▶ **WHAT YOU SHOULD DO**
Only an exact copy of every record counts as an answer.

▶ **MATERIAL SHOWN**
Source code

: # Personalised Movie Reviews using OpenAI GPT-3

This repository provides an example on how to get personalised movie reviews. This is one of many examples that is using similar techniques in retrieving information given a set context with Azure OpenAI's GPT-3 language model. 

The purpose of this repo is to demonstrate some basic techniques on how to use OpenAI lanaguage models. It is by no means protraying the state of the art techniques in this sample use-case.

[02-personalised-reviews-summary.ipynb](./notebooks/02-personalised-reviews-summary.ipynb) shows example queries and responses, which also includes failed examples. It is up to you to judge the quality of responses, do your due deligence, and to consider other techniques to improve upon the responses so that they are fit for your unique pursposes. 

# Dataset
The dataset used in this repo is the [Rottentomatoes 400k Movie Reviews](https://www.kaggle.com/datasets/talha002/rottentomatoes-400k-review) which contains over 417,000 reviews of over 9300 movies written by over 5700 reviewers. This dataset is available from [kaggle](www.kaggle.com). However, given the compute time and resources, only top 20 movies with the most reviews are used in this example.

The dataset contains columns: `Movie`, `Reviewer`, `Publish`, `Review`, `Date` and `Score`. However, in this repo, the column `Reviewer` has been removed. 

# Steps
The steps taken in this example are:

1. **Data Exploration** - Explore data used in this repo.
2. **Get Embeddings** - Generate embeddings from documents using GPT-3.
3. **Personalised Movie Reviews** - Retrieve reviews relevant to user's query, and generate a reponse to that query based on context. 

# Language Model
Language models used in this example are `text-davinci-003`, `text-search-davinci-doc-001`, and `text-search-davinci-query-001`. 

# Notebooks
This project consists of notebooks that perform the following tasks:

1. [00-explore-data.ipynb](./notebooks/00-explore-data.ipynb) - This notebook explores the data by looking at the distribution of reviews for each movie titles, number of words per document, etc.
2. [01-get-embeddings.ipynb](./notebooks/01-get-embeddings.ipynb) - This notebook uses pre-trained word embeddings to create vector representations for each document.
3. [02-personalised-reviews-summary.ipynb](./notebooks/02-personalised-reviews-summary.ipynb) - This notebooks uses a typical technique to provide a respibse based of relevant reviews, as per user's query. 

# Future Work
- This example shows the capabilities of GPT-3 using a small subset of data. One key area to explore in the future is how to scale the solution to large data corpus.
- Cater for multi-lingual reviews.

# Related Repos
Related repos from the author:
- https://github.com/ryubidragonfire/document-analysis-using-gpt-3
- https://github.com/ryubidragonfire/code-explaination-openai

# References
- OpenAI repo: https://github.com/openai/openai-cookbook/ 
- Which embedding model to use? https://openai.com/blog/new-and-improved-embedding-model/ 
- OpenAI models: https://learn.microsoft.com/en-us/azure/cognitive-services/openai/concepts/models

▶ **SOLUTION TO THIS TASK**
Source code

: # Personalised Movie Reviews using OpenAI GPT-3

This repository provides an example on how to get personalised movie reviews. This is one of many examples that is using similar techniques in retrieving information given a set context with Azure OpenAI's GPT-3 language model. 

The purpose of this repo is to demonstrate some basic techniques on how to use OpenAI lanaguage models. It is by no means protraying the state of the art techniques in this sample use-case.

[02-personalised-reviews-summary.ipynb](./notebooks/02-personalised-reviews-summary.ipynb) shows example queries and responses, which also includes failed examples. It is up to you to judge the quality of responses, do your due deligence, and to consider other techniques to improve upon the responses so that they are fit for your unique pursposes. 

# Dataset
The dataset used in this repo is the [Rottentomatoes 400k Movie Reviews](https://www.kaggle.com/datasets/talha002/rottentomatoes-400k-review) which contains over 417,000 reviews of over 9300 movies written by over 5700 reviewers. This dataset is available from [kaggle](www.kaggle.com). However, given the compute time and resources, only top 20 movies with the most reviews are used in this example.

The dataset contains columns: `Movie`, `Reviewer`, `Publish`, `Review`, `Date` and `Score`. However, in this repo, the column `Reviewer` has been removed. 

# Steps
The steps taken in this example are:

1. **Data Exploration** - Explore data used in this repo.
2. **Get Embeddings** - Generate embeddings from documents using GPT-3.
3. **Personalised Movie Reviews** - Retrieve reviews relevant to user's query, and generate a reponse to that query based on context. 

# Language Model
Language models used in this example are `text-davinci-003`, `text-search-davinci-doc-001`, and `text-search-davinci-query-001`. 

# Notebooks
This project consists of notebooks that perform the following tasks:

1. [00-explore-data.ipynb](./notebooks/00-explore-data.ipynb) - This notebook explores the data by looking at the distribution of reviews for each movie titles, number of words per document, etc.
2. [01-get-embeddings.ipynb](./notebooks/01-get-embeddings.ipynb) - This notebook uses pre-trained word embeddings to create vector representations for each document.
3. [02-personalised-reviews-summary.ipynb](./notebooks/02-personalised-reviews-summary.ipynb) - This notebooks uses a typical technique to provide a respibse based of relevant reviews, as per user's query. 

# Future Work
- This example shows the capabilities of GPT-3 using a small subset of data. One key area to explore in the future is how to scale the solution to large data corpus.
- Cater for multi-lingual reviews.

# Related Repos
Related repos from the author:
- https://github.com/ryubidragonfire/document-analysis-using-gpt-3
- https://github.com/ryubidragonfire/code-explaination-openai

# References
- OpenAI repo: https://github.com/openai/openai-cookbook/ 
- Which embedding model to use? https://openai.com/blog/new-and-improved-embedding-model/ 
- OpenAI models: https://learn.microsoft.com/en-us/azure/cognitive-services/openai/concepts/models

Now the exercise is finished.